Mercredi 21 Décembre 2022

Se heurte-t-on aux limites de la pub hyper personnalisée ?

Depuis quelques années, il se dit que les données valent de l’or, et que la pub ne peut fonctionner que si les messages sont hyper ciblés et personnalisés. Cette tendance se traduit par des solutions de plus en plus high-techs dans tous les segments média via l’audience tracking, le programmatic buying, l'addressable TV, le digital out of home, etc.

Entretemps, les annonceurs se sont cependant peu à peu rendu compte que l’utilisation intensive de campagnes d’activation hyper ciblées se faisait parfois au détriment de la brand building, parce qu’elles n’atteignent plus suffisamment le grand public et que les messages personnalisés irritent les groupes-cibles. Faut-il y mettre un frein en nous montrant plus circonspects et responsables dans l’utilisation des données, des outils de tracking et autres mesures si l’on ne veut pas se heurter aux limites de la publicité ciblée ? 

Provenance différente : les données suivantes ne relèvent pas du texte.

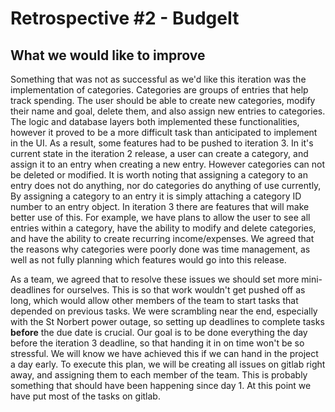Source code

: # Retrospective #2 - BudgeIt

## What we would like to improve

Something that was not as successful as we'd like this iteration was the implementation of categories. Categories are groups of entries that help track spending. The user should be able to create new categories, modify their name and goal, delete them, and also assign new entries to categories. The logic and database layers both implemented these functionalities, however it proved to be a more difficult task than anticipated to implement in the UI. As a result, some features had to be pushed to iteration 3. In it's current state in the iteration 2 release, a user can create a category, and assign it to an entry when creating a new entry. However categories can not be deleted or modified. It is worth noting that assigning a category to an entry does not do anything, nor do categories do anything of use currently, By assigning a category to an entry it is simply attaching a category ID number to an entry object. In iteration 3 there are features that will make better use of this. For example, we have plans to allow the user to see all entries within a category, have the ability to modify and delete categories, and have the ability to create recurring income/expenses. We agreed that the reasons why categories were poorly done was time management, as well as not fully planning which features would go into this release.    

As a team, we agreed that to resolve these issues we should set more mini-deadlines for ourselves. This is so that work wouldn't get pushed off as long, which would allow other members of the team to start tasks that depended on previous tasks. We were scrambling near the end, especially with the St Norbert power outage, so setting up deadlines to complete tasks __before__ the due date is crucial. Our goal is to be done everything the day before the iteration 3 deadline, so that handing it in on time won't be so stressful. We will know we have achieved this if we can hand in the project a day early. To execute this plan, we will be creating all issues on gitlab right away, and assigning them to each member of the team. This is probably something that should have been happening since day 1. At this point we have put most of the tasks on gitlab. 

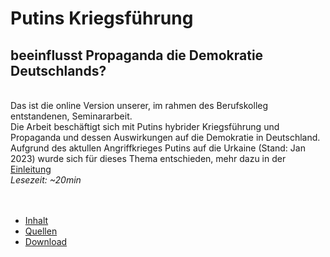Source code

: # Putins Kriegsführung
## beeinflusst Propaganda die Demokratie Deutschlands?
\
Das ist die online Version unserer, im rahmen des Berufskolleg entstandenen, Seminararbeit.\
Die Arbeit beschäftigt sich mit Putins hybrider Kriegsführung und Propaganda und dessen Auswirkungen auf die Demokratie in Deutschland.
Aufgrund des aktullen Angriffkrieges Putins auf die Urkaine (Stand: Jan 2023) wurde sich für dieses Thema entschieden, mehr dazu in der [Einleitung][topic_page]\
*Lesezeit: ~20min*
\
\
<br>

- [Inhalt][content_page]
- [Quellen][sources_page]
- [Download][download_page]



[topic_page]: /content.md
[content_page]: /content.md
[sources_page]: /sources.md
[download_page]: /download.md

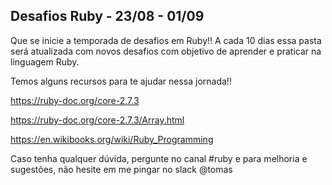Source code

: ## Desafios Ruby - 23/08 - 01/09

Que se inicie a temporada de desafios em Ruby!! A cada 10 dias essa pasta será atualizada com novos desafios com objetivo de aprender e praticar na linguagem Ruby.

Temos alguns recursos para te ajudar nessa jornada!!

https://ruby-doc.org/core-2.7.3

https://ruby-doc.org/core-2.7.3/Array.html

https://en.wikibooks.org/wiki/Ruby_Programming

Caso tenha qualquer dúvida, pergunte no canal #ruby e para melhoria e sugestões, não hesite em me pingar no slack @tomas


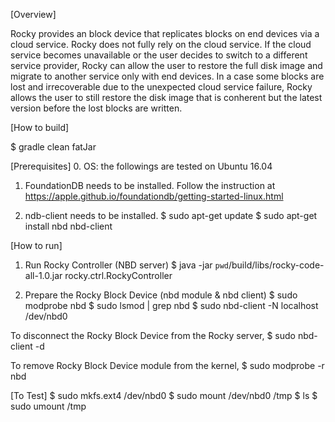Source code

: [Overview]

Rocky provides an block device that replicates blocks on end devices via a cloud service. Rocky does not fully rely on the cloud service. If the cloud service becomes unavailable or the user decides to switch to a different service provider, Rocky can allow the user to restore the full disk image and migrate to another service only with end devices. In a case some blocks are lost and irrecoverable due to the unexpected cloud service failure, Rocky allows the user to still restore the disk image that is conherent but the latest version before the lost blocks are written.  

[How to build]

$ gradle clean fatJar

[Prerequisites]
0. OS: the followings are tested on Ubuntu 16.04

1. FoundationDB needs to be installed.
Follow the instruction at https://apple.github.io/foundationdb/getting-started-linux.html

2. ndb-client needs to be installed.
$ sudo apt-get update
$ sudo apt-get install nbd nbd-client

[How to run]

1. Run Rocky Controller (NBD server)
$ java -jar `pwd`/build/libs/rocky-code-all-1.0.jar rocky.ctrl.RockyController

2. Prepare the Rocky Block Device (nbd module & nbd client)
$ sudo modprobe nbd
$ sudo lsmod | grep nbd
$ sudo nbd-client -N <name> localhost /dev/nbd0

To disconnect the Rocky Block Device from the Rocky server,
$ sudo nbd-client -d

To remove Rocky Block Device module from the kernel,
$ sudo modprobe -r nbd


[To Test]
$ sudo mkfs.ext4 /dev/nbd0
$ sudo mount /dev/nbd0 /tmp
$ ls
$ sudo umount /tmp


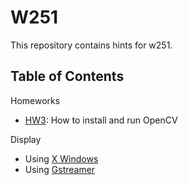 # W251
This repository contains hints for w251.

## Table of Contents

Homeworks
 - [HW3](hw3/README.md): How to install and run OpenCV
 
 Display
 - Using [X Windows](xwindows/README.md)
 - Using [Gstreamer](gstreamer/README.md)
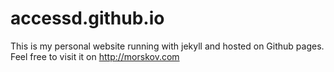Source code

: # accessd.github.io

This is my personal website running with jekyll and hosted on Github
pages. Feel free to visit it on http://morskov.com

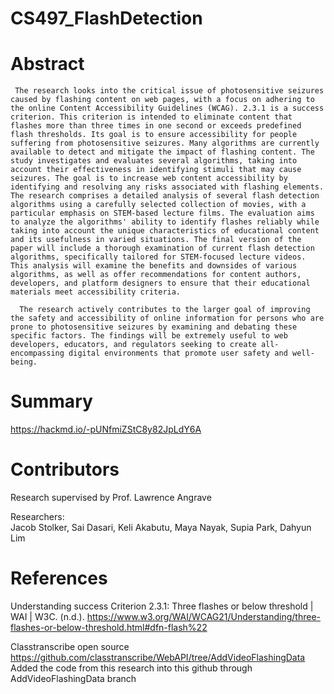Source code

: # CS497_FlashDetection

# Abstract
     The research looks into the critical issue of photosensitive seizures caused by flashing content on web pages, with a focus on adhering to the online Content Accessibility Guidelines (WCAG). 2.3.1 is a success criterion. This criterion is intended to eliminate content that flashes more than three times in one second or exceeds predefined flash thresholds. Its goal is to ensure accessibility for people suffering from photosensitive seizures. Many algorithms are currently available to detect and mitigate the impact of flashing content. The study investigates and evaluates several algorithms, taking into account their effectiveness in identifying stimuli that may cause seizures. The goal is to increase web content accessibility by identifying and resolving any risks associated with flashing elements. The research comprises a detailed analysis of several flash detection algorithms using a carefully selected collection of movies, with a particular emphasis on STEM-based lecture films. The evaluation aims to analyze the algorithms' ability to identify flashes reliably while taking into account the unique characteristics of educational content and its usefulness in varied situations. The final version of the paper will include a thorough examination of current flash detection algorithms, specifically tailored for STEM-focused lecture videos. This analysis will examine the benefits and downsides of various algorithms, as well as offer recommendations for content authors, developers, and platform designers to ensure that their educational materials meet accessibility criteria.
 
      The research actively contributes to the larger goal of improving the safety and accessibility of online information for persons who are prone to photosensitive seizures by examining and debating these specific factors. The findings will be extremely useful to web developers, educators, and regulators seeking to create all-encompassing digital environments that promote user safety and well-being.

# Summary
https://hackmd.io/-pUNfmiZStC8y82JpLdY6A

# Contributors
Research supervised by Prof. Lawrence Angrave

Researchers: <br />
Jacob Stolker, Sai Dasari, Keli Akabutu, Maya Nayak, Supia Park, Dahyun Lim

# References
Understanding success Criterion 2.3.1: Three flashes or below threshold | WAI | W3C. (n.d.). https://www.w3.org/WAI/WCAG21/Understanding/three-flashes-or-below-threshold.html#dfn-flash%22

Classtranscribe open source
https://github.com/classtranscribe/WebAPI/tree/AddVideoFlashingData <br />
Added the code from this research into this github through AddVideoFlashingData branch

Nous avons posé cette question pertinente et difficile à un duo complémentaire, composé de Bart De Pauw, Chief Business Intelligence chez GroupM, en tant que spécialiste du Media Mix Modeling, et de Steven De Deyne, Lead Brand, Communication & Media Central chez Proximus, un annonceur à la vision pragmatique qui joue à la fois le rôle de marque média et de fournisseur de données au sein de l’écosystème.
Les données sont de l'or, et l’or ne perd pas de sa valeur
« Il est vrai que les données sont cruciales pour l’avenir de la communication commerciale », commence Steven De Deyne. « Grâce aux données, nous comprenons ce qui fonctionne ou ce qui plaît. Mais la personnalisation ne doit pas devenir une fin en soi :  ce qui l’est, c’est la pertinence des messages. Il est possible de l’augmenter considérablement en utilisant les données, mais pour cela, nous devons nous concentrer sur les profils spécifiques des personnes, mais également sur le momentum, le choix du canal et le contexte. Ce n’est qu’à cette condition que nos campagnes réussiront à avoir de l’impact sur la perception, l’efficacité et l’efficience de la marque. » 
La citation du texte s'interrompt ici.